### WORK REQUEST
Across the data below, how many lines have the word "dimensional" in them? Respond with the number alone.

(Saved data entries)
===============

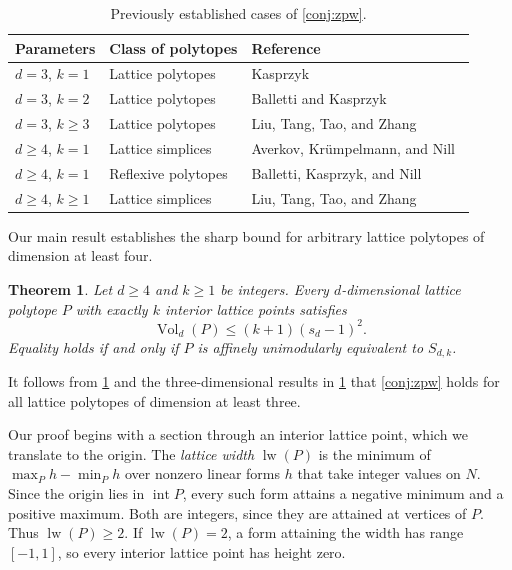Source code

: \documentclass[reqno, 11pt]{article}
\numberwithin{equation}{section}
\newtheorem{theorem}{Theorem}[section]
\theoremstyle{definition}
\DeclareMathOperator{\Vol}{Vol}
\DeclareMathOperator{\lw}{lw}
\DeclareMathOperator{\intr}{int}
\begin{document}
\begin{table}[htbp]
\centering\small
\begin{tabularx}{\textwidth}{@{}ll>{\raggedright\arraybackslash}X@{}}
\toprule
Parameters & Class of polytopes & Reference\\
\midrule
$d=3$, $k=1$ & Lattice polytopes & Kasprzyk~\cite{Kasprzyk}\\
$d=3$, $k=2$ & Lattice polytopes &
  Balletti and Kasprzyk~\cite[Corollary~5.2]{BK}\\
$d=3$, $k\ge3$ & Lattice polytopes &
  Liu, Tang, Tao, and Zhang~\cite[Theorem~1.2]{LTTZ}\\
$d\ge4$, $k=1$ & Lattice simplices &
  Averkov, Kr\"umpelmann, and Nill~\cite[Theorem~2.2]{AKN}\\
$d\ge4$, $k=1$ & Reflexive polytopes &
  Balletti, Kasprzyk, and Nill~\cite[Corollary~1.2]{BKN}\\
$d\ge4$, $k\ge1$ & Lattice simplices &
  Liu, Tang, Tao, and Zhang~\cite[Theorem~1.2]{LTTZII}\\
\bottomrule
\end{tabularx}
\caption{Previously established cases of \cref{conj:zpw}.}\label{tab:known-cases}
\end{table}

Our main result establishes the sharp bound for arbitrary lattice
polytopes of dimension at least four.

\begin{theorem}\label{thm:general-zpw}
Let $d\ge4$ and $k\ge1$ be integers. Every $d$-dimensional lattice
polytope $P$ with exactly $k$ interior lattice points satisfies
\[
                        \Vol_d(P)\le(k+1)(s_d-1)^2 .
\]
Equality holds if and only if $P$ is affinely unimodularly equivalent
to $S_{d,k}$.
\end{theorem}

It follows from \cref{thm:general-zpw} and the three-dimensional
results in \cref{tab:known-cases} that \cref{conj:zpw} holds for
all lattice polytopes of dimension at least three.

Our proof begins with a section through an interior lattice point,
which we translate to the origin. The \emph{lattice width} $\lw(P)$
is the minimum of $\max_P h-\min_P h$ over nonzero linear forms $h$
that take integer values on $N$. Since the origin lies in $\intr P$,
every such form attains a negative minimum and a positive maximum.
Both are integers, since they are attained at vertices of $P$.
Thus $\lw(P)\ge2$. If $\lw(P)=2$, a form attaining the width has
range $[-1,1]$, so every interior lattice point has height zero.
\end{document}
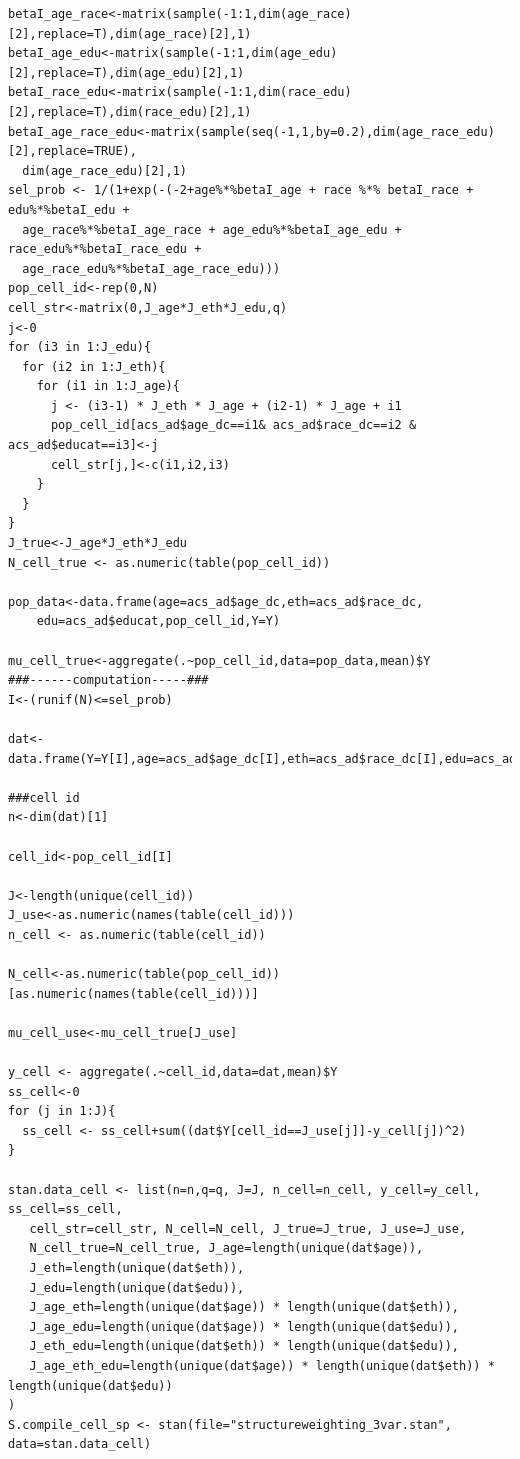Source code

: \documentclass[11pt]{article}
\begin{document}
\begin{small}
\begin{verbatim}
betaI_age_race<-matrix(sample(-1:1,dim(age_race)[2],replace=T),dim(age_race)[2],1)
betaI_age_edu<-matrix(sample(-1:1,dim(age_edu)[2],replace=T),dim(age_edu)[2],1)
betaI_race_edu<-matrix(sample(-1:1,dim(race_edu)[2],replace=T),dim(race_edu)[2],1)
betaI_age_race_edu<-matrix(sample(seq(-1,1,by=0.2),dim(age_race_edu)[2],replace=TRUE),
  dim(age_race_edu)[2],1)
sel_prob <- 1/(1+exp(-(-2+age%*%betaI_age + race %*% betaI_race + edu%*%betaI_edu + 
  age_race%*%betaI_age_race + age_edu%*%betaI_age_edu + race_edu%*%betaI_race_edu + 
  age_race_edu%*%betaI_age_race_edu)))
pop_cell_id<-rep(0,N)
cell_str<-matrix(0,J_age*J_eth*J_edu,q)
j<-0
for (i3 in 1:J_edu){
  for (i2 in 1:J_eth){
    for (i1 in 1:J_age){
      j <- (i3-1) * J_eth * J_age + (i2-1) * J_age + i1
      pop_cell_id[acs_ad$age_dc==i1& acs_ad$race_dc==i2 & acs_ad$educat==i3]<-j
      cell_str[j,]<-c(i1,i2,i3)
    }
  }
}
J_true<-J_age*J_eth*J_edu
N_cell_true <- as.numeric(table(pop_cell_id))

pop_data<-data.frame(age=acs_ad$age_dc,eth=acs_ad$race_dc,
	edu=acs_ad$educat,pop_cell_id,Y=Y)

mu_cell_true<-aggregate(.~pop_cell_id,data=pop_data,mean)$Y
###------computation-----###
I<-(runif(N)<=sel_prob)

dat<-data.frame(Y=Y[I],age=acs_ad$age_dc[I],eth=acs_ad$race_dc[I],edu=acs_ad$educat[I])

###cell id
n<-dim(dat)[1]

cell_id<-pop_cell_id[I]

J<-length(unique(cell_id))
J_use<-as.numeric(names(table(cell_id)))
n_cell <- as.numeric(table(cell_id))   

N_cell<-as.numeric(table(pop_cell_id))[as.numeric(names(table(cell_id)))]

mu_cell_use<-mu_cell_true[J_use]

y_cell <- aggregate(.~cell_id,data=dat,mean)$Y
ss_cell<-0
for (j in 1:J){
  ss_cell <- ss_cell+sum((dat$Y[cell_id==J_use[j]]-y_cell[j])^2)
}

stan.data_cell <- list(n=n,q=q, J=J, n_cell=n_cell, y_cell=y_cell, ss_cell=ss_cell,
   cell_str=cell_str, N_cell=N_cell, J_true=J_true, J_use=J_use,
   N_cell_true=N_cell_true, J_age=length(unique(dat$age)),
   J_eth=length(unique(dat$eth)),
   J_edu=length(unique(dat$edu)),
   J_age_eth=length(unique(dat$age)) * length(unique(dat$eth)),
   J_age_edu=length(unique(dat$age)) * length(unique(dat$edu)),
   J_eth_edu=length(unique(dat$eth)) * length(unique(dat$edu)),
   J_age_eth_edu=length(unique(dat$age)) * length(unique(dat$eth)) * length(unique(dat$edu))
)
S.compile_cell_sp <- stan(file="structureweighting_3var.stan", data=stan.data_cell)
\end{verbatim}\end{small}
\end{document}
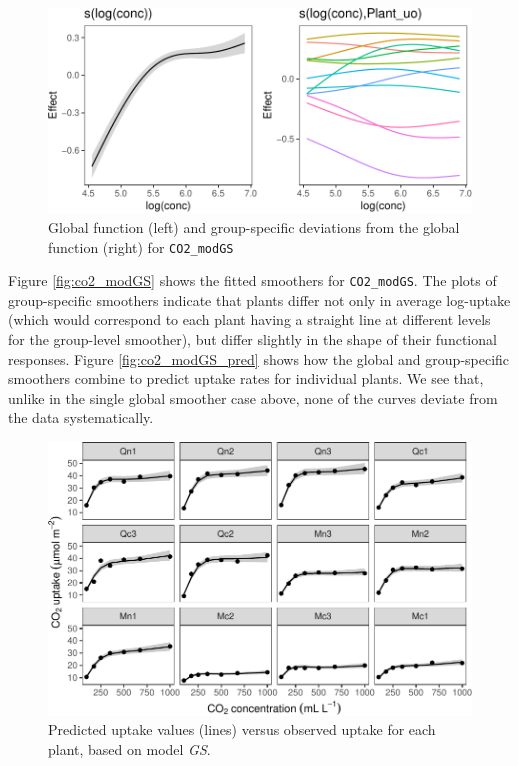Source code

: \documentclass[12pt]{article}
\begin{document}
\begin{figure}
\includegraphics[width=\linewidth]{../figures/co2_modGS_plot-1} \caption{\label{fig:co2_modGS}Global function (left) and group-specific deviations from the global function (right) for \texttt{CO2\_modGS}}\label{fig:co2_modGS_plot}
\end{figure}

Figure \ref{fig:co2_modGS} shows the fitted smoothers for
\texttt{CO2\_modGS}. The plots of group-specific smoothers indicate that
plants differ not only in average log-uptake (which would correspond to
each plant having a straight line at different levels for the
group-level smoother), but differ slightly in the shape of their
functional responses. Figure \ref{fig:co2_modGS_pred} shows how the
global and group-specific smoothers combine to predict uptake rates for
individual plants. We see that, unlike in the single global smoother
case above, none of the curves deviate from the data systematically.

\begin{figure}
\includegraphics[width=\linewidth]{../figures/co2_modGS_ggplot-1} \caption{\label{fig:co2_modGS_pred}Predicted uptake values (lines) versus observed uptake for each plant, based on model \emph{GS}.}\label{fig:co2_modGS_ggplot}
\end{figure}
\end{document}
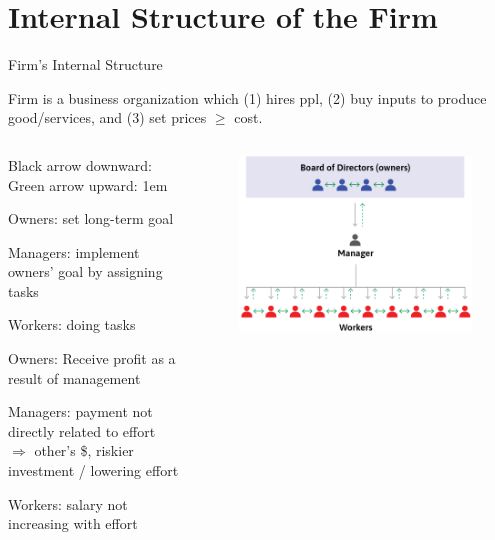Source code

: \documentclass[11pt,aspectratio=43,usenames,dvipsnames]{beamer}
\let\olditemize=\itemize
\let\endolditemize=\enditemize
\renewenvironment{itemize}{\olditemize \itemsep1em}{\endolditemize}
\theoremstyle{definition}
\begin{document}
\section[Internal]{Internal Structure of the Firm}
\label{sec:Internal_Structure_of_the_Firm}

\begin{frame}{Firm's Internal Structure}
\label{slide:Firm_s_Internal_Structure}
    \begin{definition}
        Firm is a business organization which (1) hires ppl, (2) buy inputs to produce good/services, and (3) set prices $ \ge  $ cost.
    \end{definition}
    \begin{columns}
        \begin{column}{0.5\textwidth}
         {Black arrow downward: }
         {Green arrow upward: }
        \begin{itemize}
             { \item Owners: set long-term goal }
             { \item Managers: implement owners' goal by assigning tasks }
             { \item Workers: doing tasks }
             { \item Owners: Receive profit as a result of management}
             { \item Managers: payment not directly related to effort $ \Rightarrow  $ other's \$, riskier investment / lowering effort }
             { \item Workers: salary not increasing with effort}
        \end{itemize}
        \end{column}
        \begin{column}{0.5\textwidth}
            \begin{figure}
                \centering
                \includegraphics[width=\textwidth]{./figures/firmStructure.png}
            \end{figure}

        \end{column}
    \end{columns}

\end{frame}
\end{document}
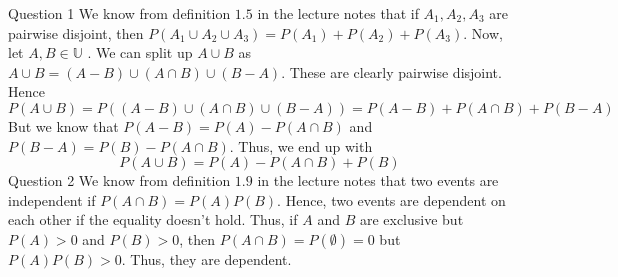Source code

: \documentclass[12pt]{exam}
\begin{document}
\begin{questions}
\question Question 1\newline
We know from definition $1.5$ in the lecture notes that if $A_1, A_2, A_3$ are pairwise disjoint, then $P(A_1 \cup A_2 \cup A_3) = P(A_1)+P(A_2)+P(A_3)$. Now, let $A,B \in \mathbb{U}$ . We can split up $A\cup B$ as $A\cup B = (A-B) \cup (A \cap B) \cup (B-A)$. These are clearly pairwise disjoint. Hence \[P(A\cup B) = P((A-B) \cup (A \cap B) \cup (B-A)) = P(A-B) + P(A \cap B) + P(B-A)\] But we know that $P(A-B) = P(A) - P(A \cap B)$ and $P(B-A) = P(B) - P(A \cap B)$. Thus, we end up with \[P(A\cup B) = P(A) - P(A \cap B) + P(B)\]
\question  Question 2\newline
We know from definition $1.9$ in the lecture notes that two events are independent if $P(A\cap B) = P(A)P(B)$. Hence, two events are dependent on each other if the equality doesn't hold. Thus, if $A$ and $B$ are exclusive but $P(A) > 0$ and $P(B) > 0$, then $P(A\cap B) = P(\emptyset) = 0$ but $P(A)P(B) > 0$. Thus, they are dependent. 
\end{questions}
\end{document}

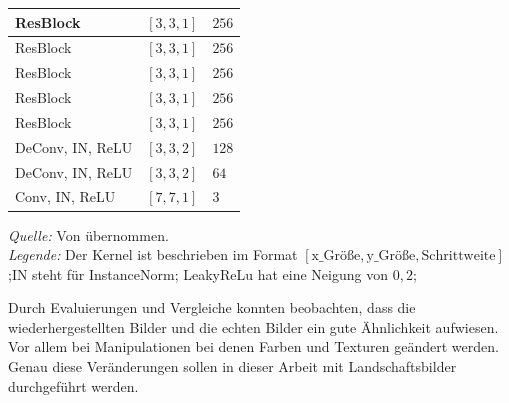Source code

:\begin{table}[]
\begin{center}
\begin{minipage}{.5\linewidth}
\begin{tabular}{lcl}
 				\midrule
 				ResBlock & $[3,3,1]$& $256$ \\
 				\midrule
 				ResBlock & $[3,3,1]$& $256$ \\
 				\midrule
 				ResBlock & $[3,3,1]$& $256$ \\
 				\midrule
 				ResBlock & $[3,3,1]$& $256$ \\
 				\midrule
 				ResBlock & $[3,3,1]$& $256$ \\
 				\midrule
 				DeConv, IN, ReLU & $[3,3,2]$ & $128$\\
 				\midrule
 				DeConv, IN, ReLU & $[3,3,2]$ & $64$\\
 				\midrule
 				Conv, IN, ReLU & $[7,7,1]$ & $3$\\
 				\bottomrule
 			\end{tabular}
 		\end{minipage} 
 	\end{center}
 	\begin{center}
 		\bigskip
 		\emph{Quelle:} Von \cite{zhu2017unpaired} übernommen.\\
 		\emph{Legende:} Der Kernel ist beschrieben im Format $[\text{x\_Größe},
 		\text{y\_Größe}, \text{Schrittweite}]$;IN steht für InstanceNorm; LeakyReLu hat eine Neigung von $0,2$;
 	\end{center}
 \end{table}
 
 
 Durch Evaluierungen und Vergleiche konnten \citeauthor{zhu2017unpaired} beobachten, dass die wiederhergestellten Bilder und die echten Bilder ein gute Ähnlichkeit aufwiesen. Vor allem bei Manipulationen bei denen Farben und Texturen geändert werden. Genau diese Veränderungen sollen in dieser Arbeit mit Landschaftsbilder durchgeführt werden.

===============

### YOUR RESPONSE
2